New bill against trespass troubles civil libertarians

Bursey said that he learned from local reporters about four months later that he had been indicted under a statute called “Presidential Assassinations, Kidnappings and Threats.” “I fell out of my chair when I read that,” Bursey said. This time, Bursey lost his appeals, which again went up to the Supreme Court. And he had to pay a $500 for the misdemeanor charge. Under a 2005 reauthorization of the Patriot Act, that offense would have counted as a felony. The Federal Restricted Buildings and Grounds Act of 2011 uses similar language.

Bursey thinks that Occupy Wall Street and other protest movements might have caused legislators to boost the law. “Why was it necessary to pass this new statute?” Bursey asked. “Since ’05, under the Patriot Act, this same statute has been in effect replacing the one that I was arrested under. So it’s nothing new.”

Bursey believes he is the only protester to have been prosecuted under the laws in their earlier or subsequent forms. “They only arrested one person in 30 years,” he said. In a rhetorical question to legislators, Bursey asked, “What is the clamoring horde that’s trying to break down your bubble?”

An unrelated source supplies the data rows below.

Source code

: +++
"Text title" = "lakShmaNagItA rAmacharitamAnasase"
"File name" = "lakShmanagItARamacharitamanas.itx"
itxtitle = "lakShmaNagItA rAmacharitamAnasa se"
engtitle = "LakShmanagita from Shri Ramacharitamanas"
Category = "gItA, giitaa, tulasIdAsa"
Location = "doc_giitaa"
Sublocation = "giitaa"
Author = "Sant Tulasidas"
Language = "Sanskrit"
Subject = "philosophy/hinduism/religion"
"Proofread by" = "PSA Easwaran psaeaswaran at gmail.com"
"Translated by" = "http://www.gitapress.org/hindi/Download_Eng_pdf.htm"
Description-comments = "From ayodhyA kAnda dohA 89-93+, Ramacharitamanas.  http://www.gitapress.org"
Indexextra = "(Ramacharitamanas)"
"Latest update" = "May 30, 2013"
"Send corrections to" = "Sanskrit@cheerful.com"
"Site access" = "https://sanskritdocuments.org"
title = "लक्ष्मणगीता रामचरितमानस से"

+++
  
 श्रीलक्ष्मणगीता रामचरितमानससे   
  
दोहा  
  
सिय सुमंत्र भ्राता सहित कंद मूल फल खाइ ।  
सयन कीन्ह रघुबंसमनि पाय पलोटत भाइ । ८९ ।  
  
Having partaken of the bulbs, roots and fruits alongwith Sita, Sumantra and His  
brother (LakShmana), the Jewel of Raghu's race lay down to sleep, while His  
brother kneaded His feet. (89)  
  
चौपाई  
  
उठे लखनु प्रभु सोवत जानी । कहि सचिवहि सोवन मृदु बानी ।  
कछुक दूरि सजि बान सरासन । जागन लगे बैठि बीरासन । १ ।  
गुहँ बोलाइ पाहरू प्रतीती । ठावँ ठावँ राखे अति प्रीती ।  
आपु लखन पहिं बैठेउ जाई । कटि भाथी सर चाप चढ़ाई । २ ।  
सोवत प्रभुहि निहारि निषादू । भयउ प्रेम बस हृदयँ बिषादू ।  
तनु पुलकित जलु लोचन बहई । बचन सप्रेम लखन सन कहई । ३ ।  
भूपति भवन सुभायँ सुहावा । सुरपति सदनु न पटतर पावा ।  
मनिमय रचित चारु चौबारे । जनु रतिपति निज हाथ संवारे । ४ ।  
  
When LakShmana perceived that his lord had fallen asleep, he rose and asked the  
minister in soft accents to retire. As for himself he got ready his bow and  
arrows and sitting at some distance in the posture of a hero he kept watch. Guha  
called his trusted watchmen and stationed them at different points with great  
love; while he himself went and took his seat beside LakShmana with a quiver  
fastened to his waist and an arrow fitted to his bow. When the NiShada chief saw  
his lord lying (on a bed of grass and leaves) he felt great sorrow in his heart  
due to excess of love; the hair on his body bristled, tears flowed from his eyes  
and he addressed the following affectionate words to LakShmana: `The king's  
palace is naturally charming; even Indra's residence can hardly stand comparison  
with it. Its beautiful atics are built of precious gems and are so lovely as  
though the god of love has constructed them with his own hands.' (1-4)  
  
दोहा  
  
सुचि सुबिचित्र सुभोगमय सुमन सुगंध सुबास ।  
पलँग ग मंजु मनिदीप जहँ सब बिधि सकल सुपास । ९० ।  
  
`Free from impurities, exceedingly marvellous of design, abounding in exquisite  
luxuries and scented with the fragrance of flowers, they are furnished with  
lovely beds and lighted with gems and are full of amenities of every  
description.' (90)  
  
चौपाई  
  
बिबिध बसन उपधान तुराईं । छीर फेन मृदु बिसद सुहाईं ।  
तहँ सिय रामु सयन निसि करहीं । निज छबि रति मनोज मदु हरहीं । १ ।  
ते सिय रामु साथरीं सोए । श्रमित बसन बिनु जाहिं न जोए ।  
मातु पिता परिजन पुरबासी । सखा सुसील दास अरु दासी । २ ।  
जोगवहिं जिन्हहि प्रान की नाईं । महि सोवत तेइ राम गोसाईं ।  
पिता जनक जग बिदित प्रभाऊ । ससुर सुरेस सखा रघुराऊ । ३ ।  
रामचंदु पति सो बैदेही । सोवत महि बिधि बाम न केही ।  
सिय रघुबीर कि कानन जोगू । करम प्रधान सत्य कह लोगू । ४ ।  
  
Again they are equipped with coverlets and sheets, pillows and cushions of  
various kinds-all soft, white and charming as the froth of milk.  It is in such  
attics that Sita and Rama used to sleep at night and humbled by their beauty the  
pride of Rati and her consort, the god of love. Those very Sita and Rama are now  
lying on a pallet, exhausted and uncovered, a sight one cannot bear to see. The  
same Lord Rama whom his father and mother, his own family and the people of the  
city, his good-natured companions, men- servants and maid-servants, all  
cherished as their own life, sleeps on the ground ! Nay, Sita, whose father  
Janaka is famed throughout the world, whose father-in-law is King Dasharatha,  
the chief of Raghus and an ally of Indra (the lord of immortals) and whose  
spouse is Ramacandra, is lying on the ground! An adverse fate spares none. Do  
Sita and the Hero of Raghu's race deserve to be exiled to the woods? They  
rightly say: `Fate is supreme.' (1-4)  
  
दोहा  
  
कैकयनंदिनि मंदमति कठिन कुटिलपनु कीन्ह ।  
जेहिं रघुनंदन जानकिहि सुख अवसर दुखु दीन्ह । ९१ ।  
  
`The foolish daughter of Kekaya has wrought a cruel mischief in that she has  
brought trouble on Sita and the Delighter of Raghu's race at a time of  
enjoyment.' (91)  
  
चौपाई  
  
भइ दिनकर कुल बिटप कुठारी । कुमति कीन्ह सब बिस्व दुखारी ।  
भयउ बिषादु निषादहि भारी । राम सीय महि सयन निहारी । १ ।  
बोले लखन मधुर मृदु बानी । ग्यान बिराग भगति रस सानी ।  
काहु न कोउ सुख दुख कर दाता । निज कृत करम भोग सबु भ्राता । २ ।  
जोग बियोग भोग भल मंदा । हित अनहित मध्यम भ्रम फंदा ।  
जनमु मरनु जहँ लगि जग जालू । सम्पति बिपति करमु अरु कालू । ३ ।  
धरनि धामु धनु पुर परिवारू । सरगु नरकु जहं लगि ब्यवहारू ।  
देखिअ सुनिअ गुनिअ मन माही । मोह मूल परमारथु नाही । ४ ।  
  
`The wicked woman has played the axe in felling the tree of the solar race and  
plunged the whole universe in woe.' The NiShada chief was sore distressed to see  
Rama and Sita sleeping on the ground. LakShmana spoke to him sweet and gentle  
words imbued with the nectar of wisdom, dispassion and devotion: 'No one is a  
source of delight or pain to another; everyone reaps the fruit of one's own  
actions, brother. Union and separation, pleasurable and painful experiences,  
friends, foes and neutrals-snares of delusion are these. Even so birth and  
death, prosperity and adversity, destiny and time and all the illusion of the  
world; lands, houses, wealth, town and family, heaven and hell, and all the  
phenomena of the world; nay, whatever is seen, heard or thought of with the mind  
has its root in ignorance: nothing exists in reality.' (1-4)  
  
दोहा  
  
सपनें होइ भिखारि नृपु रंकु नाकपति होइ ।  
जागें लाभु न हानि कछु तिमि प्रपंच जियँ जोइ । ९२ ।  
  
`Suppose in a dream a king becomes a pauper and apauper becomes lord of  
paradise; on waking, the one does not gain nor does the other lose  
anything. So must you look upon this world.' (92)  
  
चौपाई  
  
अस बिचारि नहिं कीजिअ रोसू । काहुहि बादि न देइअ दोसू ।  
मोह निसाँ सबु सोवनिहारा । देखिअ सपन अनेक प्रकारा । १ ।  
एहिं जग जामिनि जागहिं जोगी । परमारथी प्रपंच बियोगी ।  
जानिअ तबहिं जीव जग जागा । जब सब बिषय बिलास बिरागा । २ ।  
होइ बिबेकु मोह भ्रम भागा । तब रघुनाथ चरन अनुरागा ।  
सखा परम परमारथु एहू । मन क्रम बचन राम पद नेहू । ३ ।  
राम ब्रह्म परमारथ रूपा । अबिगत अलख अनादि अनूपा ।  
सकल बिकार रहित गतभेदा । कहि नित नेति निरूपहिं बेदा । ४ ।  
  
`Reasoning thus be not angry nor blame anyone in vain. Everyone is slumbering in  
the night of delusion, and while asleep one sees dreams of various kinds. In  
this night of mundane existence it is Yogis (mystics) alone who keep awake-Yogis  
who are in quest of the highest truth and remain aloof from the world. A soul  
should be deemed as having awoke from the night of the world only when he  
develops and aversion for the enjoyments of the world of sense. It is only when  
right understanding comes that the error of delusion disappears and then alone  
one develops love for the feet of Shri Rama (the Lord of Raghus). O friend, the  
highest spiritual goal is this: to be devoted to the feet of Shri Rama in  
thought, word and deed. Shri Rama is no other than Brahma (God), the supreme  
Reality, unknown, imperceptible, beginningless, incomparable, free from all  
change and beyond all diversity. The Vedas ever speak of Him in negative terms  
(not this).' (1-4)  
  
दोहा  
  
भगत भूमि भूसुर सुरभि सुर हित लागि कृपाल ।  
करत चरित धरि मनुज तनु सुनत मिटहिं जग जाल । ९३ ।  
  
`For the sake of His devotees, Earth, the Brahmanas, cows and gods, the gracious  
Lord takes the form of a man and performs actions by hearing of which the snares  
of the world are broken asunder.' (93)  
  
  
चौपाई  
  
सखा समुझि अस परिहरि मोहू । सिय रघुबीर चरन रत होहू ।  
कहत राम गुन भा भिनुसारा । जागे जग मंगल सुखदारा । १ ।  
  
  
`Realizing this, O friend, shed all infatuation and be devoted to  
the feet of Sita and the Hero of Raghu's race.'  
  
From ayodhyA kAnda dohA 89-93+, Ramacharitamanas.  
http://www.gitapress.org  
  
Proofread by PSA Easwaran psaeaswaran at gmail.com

Rottman also could not identify any other protester arrested under the former anti-trespassing statutes, but he hoped that H.R. 347 did not signal its expansion. “I hope this law will not be applied to make lawful protest a federal crime,” Rottman said. “Given the discretion, there is concern that it could be misused. The ACLU and other groups that track these regulations will keep a keen eye on any abuse.”